EXERCISE REQUIREMENTS: The lines to output run from the first line of the entries below through the line containing "- Tracks visiting stack"; copy them exactly and leave out pictures.

SOURCE DATA:
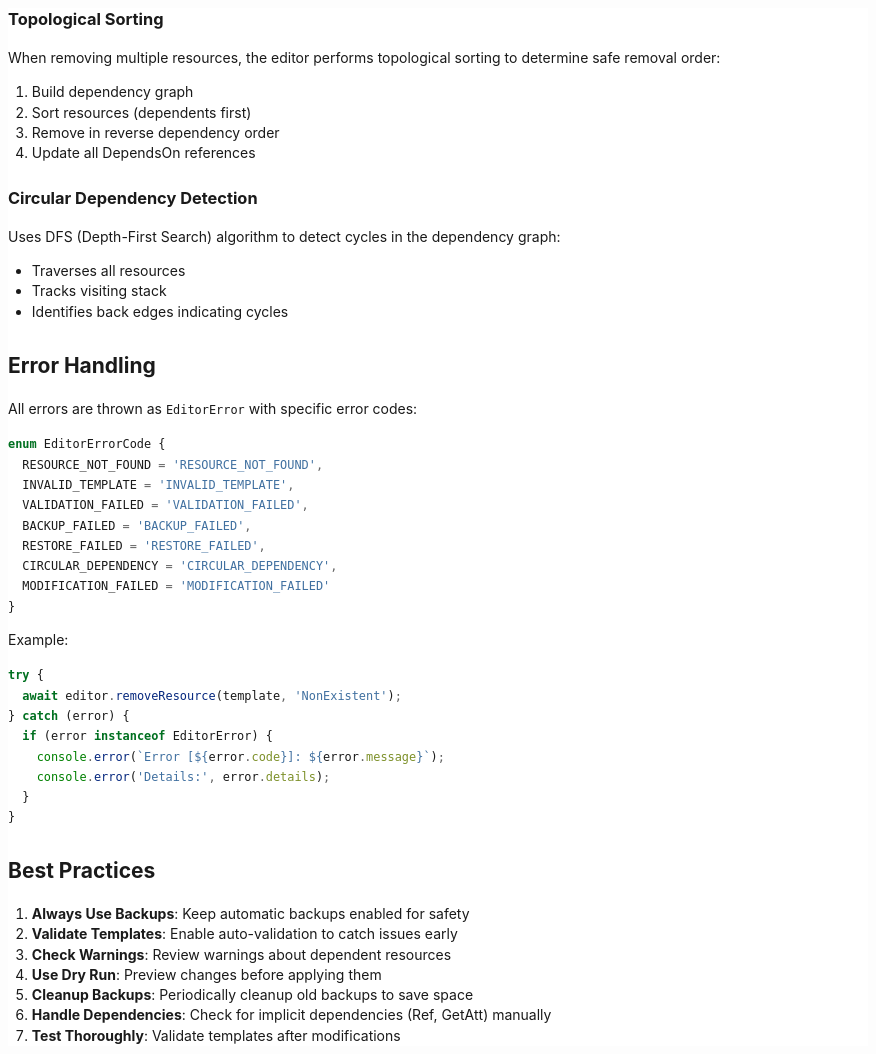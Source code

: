 ### Topological Sorting

When removing multiple resources, the editor performs topological sorting to determine safe removal order:
1. Build dependency graph
2. Sort resources (dependents first)
3. Remove in reverse dependency order
4. Update all DependsOn references

### Circular Dependency Detection

Uses DFS (Depth-First Search) algorithm to detect cycles in the dependency graph:
- Traverses all resources
- Tracks visiting stack
- Identifies back edges indicating cycles

## Error Handling

All errors are thrown as `EditorError` with specific error codes:

```typescript
enum EditorErrorCode {
  RESOURCE_NOT_FOUND = 'RESOURCE_NOT_FOUND',
  INVALID_TEMPLATE = 'INVALID_TEMPLATE',
  VALIDATION_FAILED = 'VALIDATION_FAILED',
  BACKUP_FAILED = 'BACKUP_FAILED',
  RESTORE_FAILED = 'RESTORE_FAILED',
  CIRCULAR_DEPENDENCY = 'CIRCULAR_DEPENDENCY',
  MODIFICATION_FAILED = 'MODIFICATION_FAILED'
}
```

Example:

```typescript
try {
  await editor.removeResource(template, 'NonExistent');
} catch (error) {
  if (error instanceof EditorError) {
    console.error(`Error [${error.code}]: ${error.message}`);
    console.error('Details:', error.details);
  }
}
```

## Best Practices

1. **Always Use Backups**: Keep automatic backups enabled for safety
2. **Validate Templates**: Enable auto-validation to catch issues early
3. **Check Warnings**: Review warnings about dependent resources
4. **Use Dry Run**: Preview changes before applying them
5. **Cleanup Backups**: Periodically cleanup old backups to save space
6. **Handle Dependencies**: Check for implicit dependencies (Ref, GetAtt) manually
7. **Test Thoroughly**: Validate templates after modifications
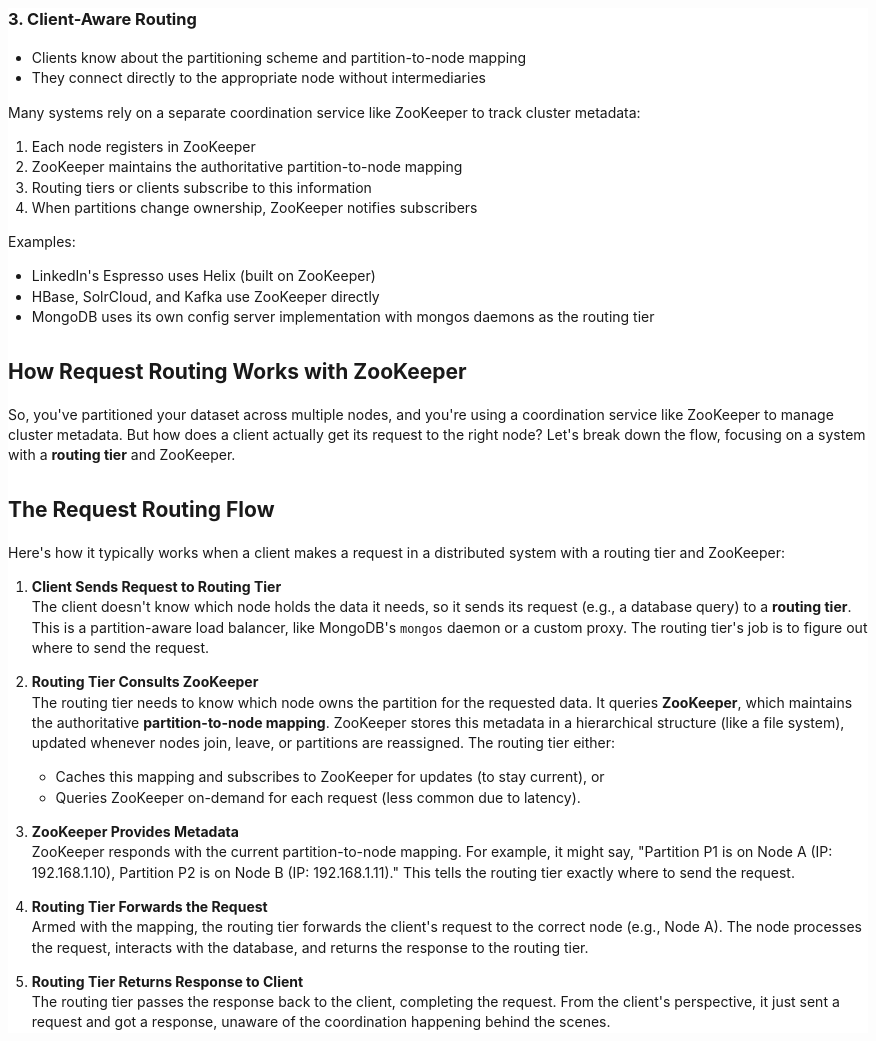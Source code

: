 ### 3. Client-Aware Routing

- Clients know about the partitioning scheme and partition-to-node mapping
- They connect directly to the appropriate node without intermediaries

Many systems rely on a separate coordination service like ZooKeeper to track cluster metadata:

1. Each node registers in ZooKeeper
2. ZooKeeper maintains the authoritative partition-to-node mapping
3. Routing tiers or clients subscribe to this information
4. When partitions change ownership, ZooKeeper notifies subscribers

Examples:

- LinkedIn's Espresso uses Helix (built on ZooKeeper)
- HBase, SolrCloud, and Kafka use ZooKeeper directly
- MongoDB uses its own config server implementation with mongos daemons as the routing tier

## How Request Routing Works with ZooKeeper

So, you've partitioned your dataset across multiple nodes, and you're using a coordination service like ZooKeeper to manage cluster metadata. But how does a client actually get its request to the right node? Let's break down the flow, focusing on a system with a **routing tier** and ZooKeeper.

## The Request Routing Flow

Here's how it typically works when a client makes a request in a distributed system with a routing tier and ZooKeeper:

1. **Client Sends Request to Routing Tier**  
   The client doesn't know which node holds the data it needs, so it sends its request (e.g., a database query) to a **routing tier**. This is a partition-aware load balancer, like MongoDB's `mongos` daemon or a custom proxy. The routing tier's job is to figure out where to send the request.

2. **Routing Tier Consults ZooKeeper**  
   The routing tier needs to know which node owns the partition for the requested data. It queries **ZooKeeper**, which maintains the authoritative **partition-to-node mapping**. ZooKeeper stores this metadata in a hierarchical structure (like a file system), updated whenever nodes join, leave, or partitions are reassigned. The routing tier either:

   - Caches this mapping and subscribes to ZooKeeper for updates (to stay current), or
   - Queries ZooKeeper on-demand for each request (less common due to latency).

3. **ZooKeeper Provides Metadata**  
   ZooKeeper responds with the current partition-to-node mapping. For example, it might say, "Partition P1 is on Node A (IP: 192.168.1.10), Partition P2 is on Node B (IP: 192.168.1.11)." This tells the routing tier exactly where to send the request.

4. **Routing Tier Forwards the Request**  
   Armed with the mapping, the routing tier forwards the client's request to the correct node (e.g., Node A). The node processes the request, interacts with the database, and returns the response to the routing tier.

5. **Routing Tier Returns Response to Client**  
   The routing tier passes the response back to the client, completing the request. From the client's perspective, it just sent a request and got a response, unaware of the coordination happening behind the scenes.
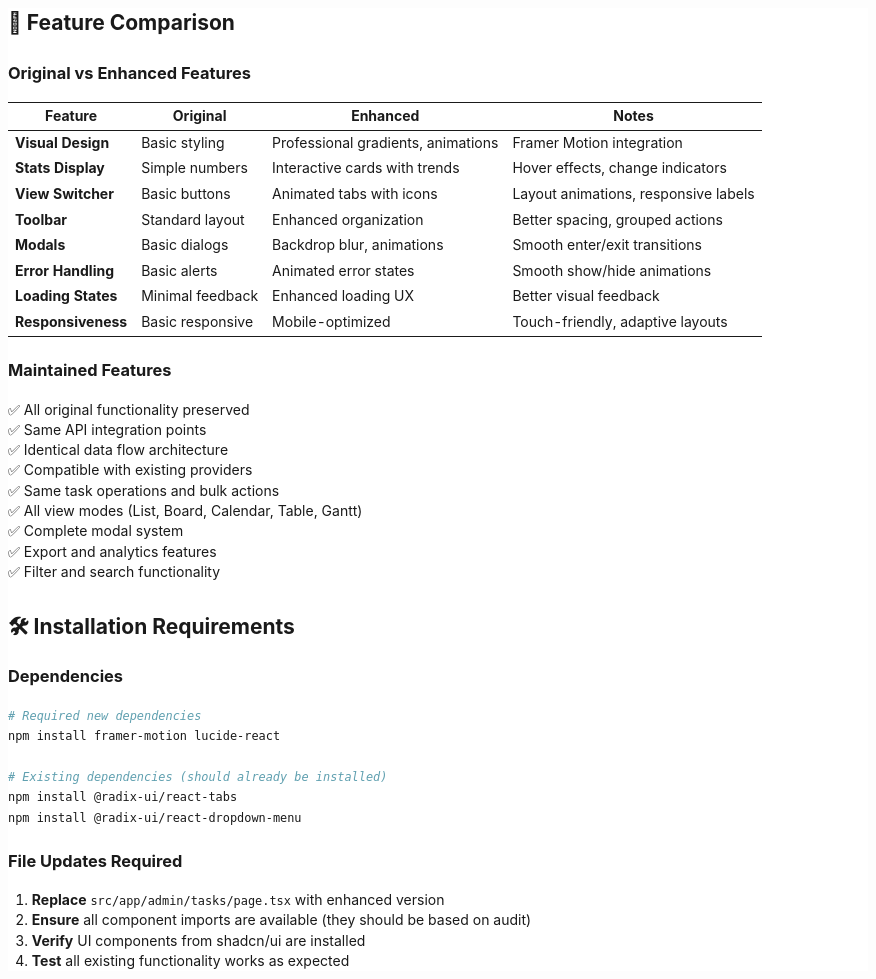 ## 🎯 Feature Comparison

### Original vs Enhanced Features

| Feature | Original | Enhanced | Notes |
|---------|----------|----------|--------|
| **Visual Design** | Basic styling | Professional gradients, animations | Framer Motion integration |
| **Stats Display** | Simple numbers | Interactive cards with trends | Hover effects, change indicators |
| **View Switcher** | Basic buttons | Animated tabs with icons | Layout animations, responsive labels |
| **Toolbar** | Standard layout | Enhanced organization | Better spacing, grouped actions |
| **Modals** | Basic dialogs | Backdrop blur, animations | Smooth enter/exit transitions |
| **Error Handling** | Basic alerts | Animated error states | Smooth show/hide animations |
| **Loading States** | Minimal feedback | Enhanced loading UX | Better visual feedback |
| **Responsiveness** | Basic responsive | Mobile-optimized | Touch-friendly, adaptive layouts |

### Maintained Features
✅ All original functionality preserved  
✅ Same API integration points  
✅ Identical data flow architecture  
✅ Compatible with existing providers  
✅ Same task operations and bulk actions  
✅ All view modes (List, Board, Calendar, Table, Gantt)  
✅ Complete modal system  
✅ Export and analytics features  
✅ Filter and search functionality  

## 🛠 Installation Requirements

### Dependencies
```bash
# Required new dependencies
npm install framer-motion lucide-react

# Existing dependencies (should already be installed)
npm install @radix-ui/react-tabs
npm install @radix-ui/react-dropdown-menu
```

### File Updates Required
1. **Replace** `src/app/admin/tasks/page.tsx` with enhanced version
2. **Ensure** all component imports are available (they should be based on audit)
3. **Verify** UI components from shadcn/ui are installed
4. **Test** all existing functionality works as expected
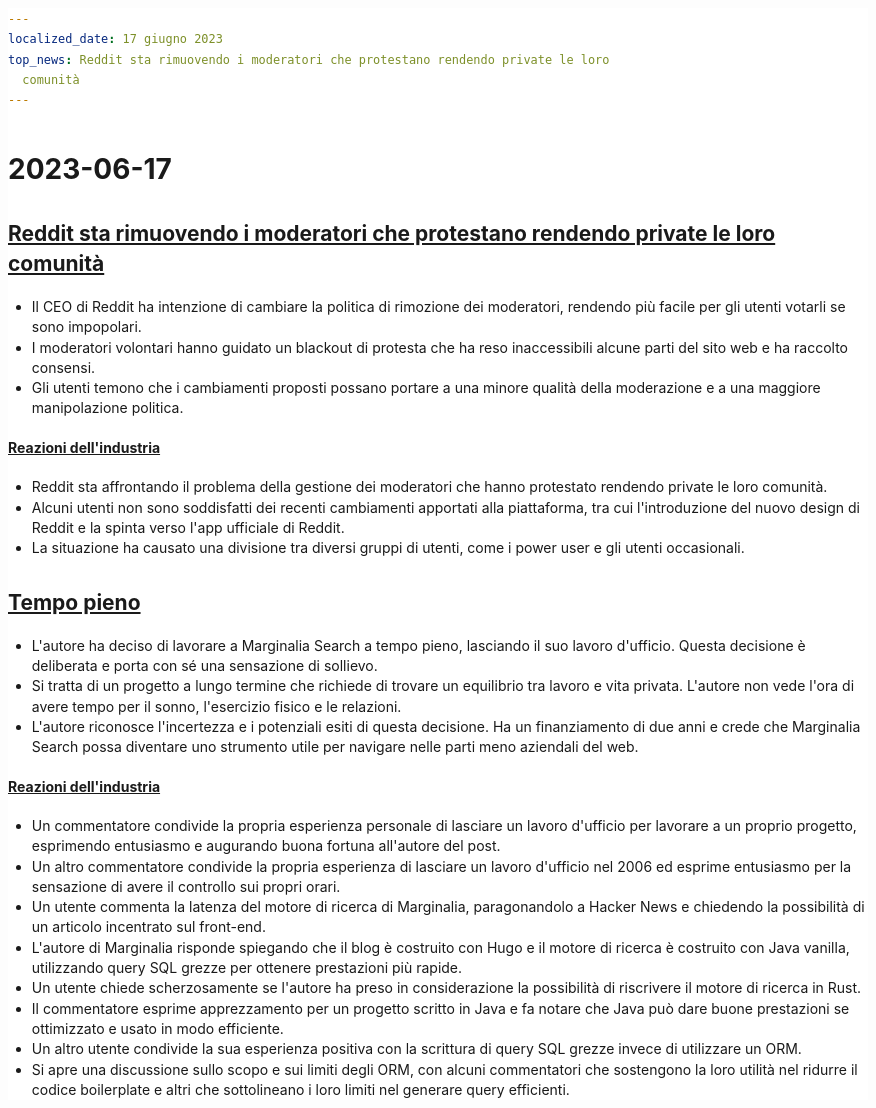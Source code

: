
 ```yaml
---
localized_date: 17 giugno 2023
top_news: Reddit sta rimuovendo i moderatori che protestano rendendo private le loro
  comunità
---
```


# 2023-06-17

## [Reddit sta rimuovendo i moderatori che protestano rendendo private le loro comunità](https://old.reddit.com/r/ModCoord/comments/14aeq5j/new_admin_post_if_a_moderator_team_unanimously/)

- Il CEO di Reddit ha intenzione di cambiare la politica di rimozione dei moderatori, rendendo più facile per gli utenti votarli se sono impopolari.
- I moderatori volontari hanno guidato un blackout di protesta che ha reso inaccessibili alcune parti del sito web e ha raccolto consensi.
- Gli utenti temono che i cambiamenti proposti possano portare a una minore qualità della moderazione e a una maggiore manipolazione politica.

#### [Reazioni dell'industria](http://news.ycombinator.com/item?id=36350938)

- Reddit sta affrontando il problema della gestione dei moderatori che hanno protestato rendendo private le loro comunità.
- Alcuni utenti non sono soddisfatti dei recenti cambiamenti apportati alla piattaforma, tra cui l'introduzione del nuovo design di Reddit e la spinta verso l'app ufficiale di Reddit.
- La situazione ha causato una divisione tra diversi gruppi di utenti, come i power user e gli utenti occasionali.

## [Tempo pieno](https://www.marginalia.nu/log/83_full_time/)

- L'autore ha deciso di lavorare a Marginalia Search a tempo pieno, lasciando il suo lavoro d'ufficio. Questa decisione è deliberata e porta con sé una sensazione di sollievo.
- Si tratta di un progetto a lungo termine che richiede di trovare un equilibrio tra lavoro e vita privata. L'autore non vede l'ora di avere tempo per il sonno, l'esercizio fisico e le relazioni.
- L'autore riconosce l'incertezza e i potenziali esiti di questa decisione. Ha un finanziamento di due anni e crede che Marginalia Search possa diventare uno strumento utile per navigare nelle parti meno aziendali del web.

#### [Reazioni dell'industria](http://news.ycombinator.com/item?id=36356876)

- Un commentatore condivide la propria esperienza personale di lasciare un lavoro d'ufficio per lavorare a un proprio progetto, esprimendo entusiasmo e augurando buona fortuna all'autore del post.
- Un altro commentatore condivide la propria esperienza di lasciare un lavoro d'ufficio nel 2006 ed esprime entusiasmo per la sensazione di avere il controllo sui propri orari.
- Un utente commenta la latenza del motore di ricerca di Marginalia, paragonandolo a Hacker News e chiedendo la possibilità di un articolo incentrato sul front-end.
- L'autore di Marginalia risponde spiegando che il blog è costruito con Hugo e il motore di ricerca è costruito con Java vanilla, utilizzando query SQL grezze per ottenere prestazioni più rapide.
- Un utente chiede scherzosamente se l'autore ha preso in considerazione la possibilità di riscrivere il motore di ricerca in Rust.
- Il commentatore esprime apprezzamento per un progetto scritto in Java e fa notare che Java può dare buone prestazioni se ottimizzato e usato in modo efficiente.
- Un altro utente condivide la sua esperienza positiva con la scrittura di query SQL grezze invece di utilizzare un ORM.
- Si apre una discussione sullo scopo e sui limiti degli ORM, con alcuni commentatori che sostengono la loro utilità nel ridurre il codice boilerplate e altri che sottolineano i loro limiti nel generare query efficienti.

SOLUTION TO THIS EXERCISE:
Source code

: ### Topological Sorting

When removing multiple resources, the editor performs topological sorting to determine safe removal order:
1. Build dependency graph
2. Sort resources (dependents first)
3. Remove in reverse dependency order
4. Update all DependsOn references

### Circular Dependency Detection

Uses DFS (Depth-First Search) algorithm to detect cycles in the dependency graph:
- Traverses all resources
- Tracks visiting stack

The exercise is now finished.